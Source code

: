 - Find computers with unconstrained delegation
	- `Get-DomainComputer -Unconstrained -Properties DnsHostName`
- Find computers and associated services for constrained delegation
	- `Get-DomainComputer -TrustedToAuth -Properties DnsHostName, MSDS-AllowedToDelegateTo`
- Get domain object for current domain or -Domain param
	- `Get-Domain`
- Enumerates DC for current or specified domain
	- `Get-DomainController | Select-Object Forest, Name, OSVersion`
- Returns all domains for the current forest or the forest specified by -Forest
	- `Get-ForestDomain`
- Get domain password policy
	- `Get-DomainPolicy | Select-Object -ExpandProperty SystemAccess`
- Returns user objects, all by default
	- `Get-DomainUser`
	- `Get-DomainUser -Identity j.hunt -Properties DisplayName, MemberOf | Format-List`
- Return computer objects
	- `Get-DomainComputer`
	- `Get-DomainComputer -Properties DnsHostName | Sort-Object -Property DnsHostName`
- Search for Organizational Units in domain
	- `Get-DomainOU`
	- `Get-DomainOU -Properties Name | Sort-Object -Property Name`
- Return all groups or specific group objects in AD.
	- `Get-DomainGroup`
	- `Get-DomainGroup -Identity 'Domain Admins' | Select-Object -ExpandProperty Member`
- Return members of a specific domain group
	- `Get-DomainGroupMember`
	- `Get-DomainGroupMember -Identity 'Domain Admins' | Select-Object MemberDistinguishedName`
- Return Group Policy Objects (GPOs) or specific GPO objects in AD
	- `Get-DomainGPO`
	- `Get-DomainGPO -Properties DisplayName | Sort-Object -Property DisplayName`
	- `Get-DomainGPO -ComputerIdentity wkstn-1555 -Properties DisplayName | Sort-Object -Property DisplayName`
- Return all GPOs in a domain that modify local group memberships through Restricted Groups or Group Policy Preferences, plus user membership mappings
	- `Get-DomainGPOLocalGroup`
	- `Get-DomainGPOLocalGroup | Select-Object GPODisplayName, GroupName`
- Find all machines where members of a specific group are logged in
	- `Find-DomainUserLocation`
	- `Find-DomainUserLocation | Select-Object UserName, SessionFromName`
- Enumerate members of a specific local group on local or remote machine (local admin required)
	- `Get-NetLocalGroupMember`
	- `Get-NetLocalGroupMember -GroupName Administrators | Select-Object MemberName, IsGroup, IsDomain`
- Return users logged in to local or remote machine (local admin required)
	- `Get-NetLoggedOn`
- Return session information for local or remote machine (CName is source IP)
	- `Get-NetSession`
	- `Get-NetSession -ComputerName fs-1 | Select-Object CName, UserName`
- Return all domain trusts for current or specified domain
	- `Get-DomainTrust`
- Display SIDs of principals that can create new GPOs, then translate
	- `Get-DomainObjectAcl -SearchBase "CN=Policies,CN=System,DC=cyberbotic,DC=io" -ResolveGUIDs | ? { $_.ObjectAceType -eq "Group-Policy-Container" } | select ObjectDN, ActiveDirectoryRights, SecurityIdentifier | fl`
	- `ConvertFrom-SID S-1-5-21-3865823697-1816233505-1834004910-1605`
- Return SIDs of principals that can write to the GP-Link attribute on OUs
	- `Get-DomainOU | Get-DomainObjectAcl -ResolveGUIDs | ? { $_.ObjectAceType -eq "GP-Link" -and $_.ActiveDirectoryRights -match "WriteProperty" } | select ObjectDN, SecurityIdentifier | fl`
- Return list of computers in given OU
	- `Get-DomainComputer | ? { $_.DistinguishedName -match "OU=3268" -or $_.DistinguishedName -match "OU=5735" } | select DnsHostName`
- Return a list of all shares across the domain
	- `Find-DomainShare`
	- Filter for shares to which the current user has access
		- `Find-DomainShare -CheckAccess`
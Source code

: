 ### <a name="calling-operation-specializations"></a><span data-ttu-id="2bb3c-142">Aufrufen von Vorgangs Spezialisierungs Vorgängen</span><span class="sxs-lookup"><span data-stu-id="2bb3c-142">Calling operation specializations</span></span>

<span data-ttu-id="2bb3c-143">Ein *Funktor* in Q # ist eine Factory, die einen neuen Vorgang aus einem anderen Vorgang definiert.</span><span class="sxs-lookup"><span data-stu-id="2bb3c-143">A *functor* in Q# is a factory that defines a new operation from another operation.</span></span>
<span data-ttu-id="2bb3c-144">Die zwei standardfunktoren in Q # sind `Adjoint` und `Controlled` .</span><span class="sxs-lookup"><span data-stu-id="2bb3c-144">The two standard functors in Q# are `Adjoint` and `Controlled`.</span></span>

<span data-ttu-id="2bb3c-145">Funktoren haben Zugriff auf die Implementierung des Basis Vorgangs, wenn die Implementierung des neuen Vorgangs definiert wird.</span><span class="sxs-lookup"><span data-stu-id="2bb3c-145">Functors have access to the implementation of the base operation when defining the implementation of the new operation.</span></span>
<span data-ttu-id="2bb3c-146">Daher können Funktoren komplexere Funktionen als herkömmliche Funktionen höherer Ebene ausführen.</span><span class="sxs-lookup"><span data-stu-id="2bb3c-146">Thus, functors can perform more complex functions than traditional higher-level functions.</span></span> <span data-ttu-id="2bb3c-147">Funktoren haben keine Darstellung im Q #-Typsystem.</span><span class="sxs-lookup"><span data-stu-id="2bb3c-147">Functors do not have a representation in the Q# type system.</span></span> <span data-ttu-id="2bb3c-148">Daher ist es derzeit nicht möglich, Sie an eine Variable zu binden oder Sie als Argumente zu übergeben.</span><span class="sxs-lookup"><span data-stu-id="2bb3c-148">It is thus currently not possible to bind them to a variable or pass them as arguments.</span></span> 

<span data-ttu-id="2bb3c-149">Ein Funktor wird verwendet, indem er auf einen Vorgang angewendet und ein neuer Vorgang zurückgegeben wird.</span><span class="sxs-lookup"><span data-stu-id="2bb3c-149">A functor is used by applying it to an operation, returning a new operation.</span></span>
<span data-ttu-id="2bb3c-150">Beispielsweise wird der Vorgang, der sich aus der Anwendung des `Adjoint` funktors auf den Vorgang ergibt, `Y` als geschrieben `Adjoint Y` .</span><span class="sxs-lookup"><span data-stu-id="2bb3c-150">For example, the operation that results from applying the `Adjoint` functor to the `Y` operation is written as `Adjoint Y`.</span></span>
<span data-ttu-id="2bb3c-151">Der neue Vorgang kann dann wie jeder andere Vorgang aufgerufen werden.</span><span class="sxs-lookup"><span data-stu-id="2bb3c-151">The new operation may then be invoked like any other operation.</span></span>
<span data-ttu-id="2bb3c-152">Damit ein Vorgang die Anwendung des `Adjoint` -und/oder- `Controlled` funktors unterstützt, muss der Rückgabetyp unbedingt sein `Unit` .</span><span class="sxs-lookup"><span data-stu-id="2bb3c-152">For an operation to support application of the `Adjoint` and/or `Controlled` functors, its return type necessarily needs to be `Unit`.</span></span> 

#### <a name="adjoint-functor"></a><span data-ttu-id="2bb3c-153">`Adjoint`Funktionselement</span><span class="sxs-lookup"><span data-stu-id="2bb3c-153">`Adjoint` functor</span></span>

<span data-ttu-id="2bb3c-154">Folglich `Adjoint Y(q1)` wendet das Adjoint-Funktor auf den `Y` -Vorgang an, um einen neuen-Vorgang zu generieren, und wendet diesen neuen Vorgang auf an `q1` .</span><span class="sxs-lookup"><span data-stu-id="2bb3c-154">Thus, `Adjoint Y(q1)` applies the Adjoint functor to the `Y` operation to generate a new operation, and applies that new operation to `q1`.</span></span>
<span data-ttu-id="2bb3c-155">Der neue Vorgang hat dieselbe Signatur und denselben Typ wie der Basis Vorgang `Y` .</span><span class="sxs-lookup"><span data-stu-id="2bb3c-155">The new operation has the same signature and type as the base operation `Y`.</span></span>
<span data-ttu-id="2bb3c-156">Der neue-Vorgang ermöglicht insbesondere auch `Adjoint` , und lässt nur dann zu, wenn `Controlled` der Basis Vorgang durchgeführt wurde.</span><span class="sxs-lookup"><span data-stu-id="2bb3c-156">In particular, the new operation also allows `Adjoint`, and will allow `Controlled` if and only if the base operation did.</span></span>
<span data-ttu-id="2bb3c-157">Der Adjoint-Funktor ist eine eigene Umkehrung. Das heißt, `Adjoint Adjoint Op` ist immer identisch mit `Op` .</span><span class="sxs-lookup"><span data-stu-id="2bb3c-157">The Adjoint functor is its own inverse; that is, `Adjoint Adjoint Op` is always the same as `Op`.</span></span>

* [How to complete this task]:
Please give the count of lines above with "NetLocalGroupMember", nothing else.

* [Response to this exercise]:
2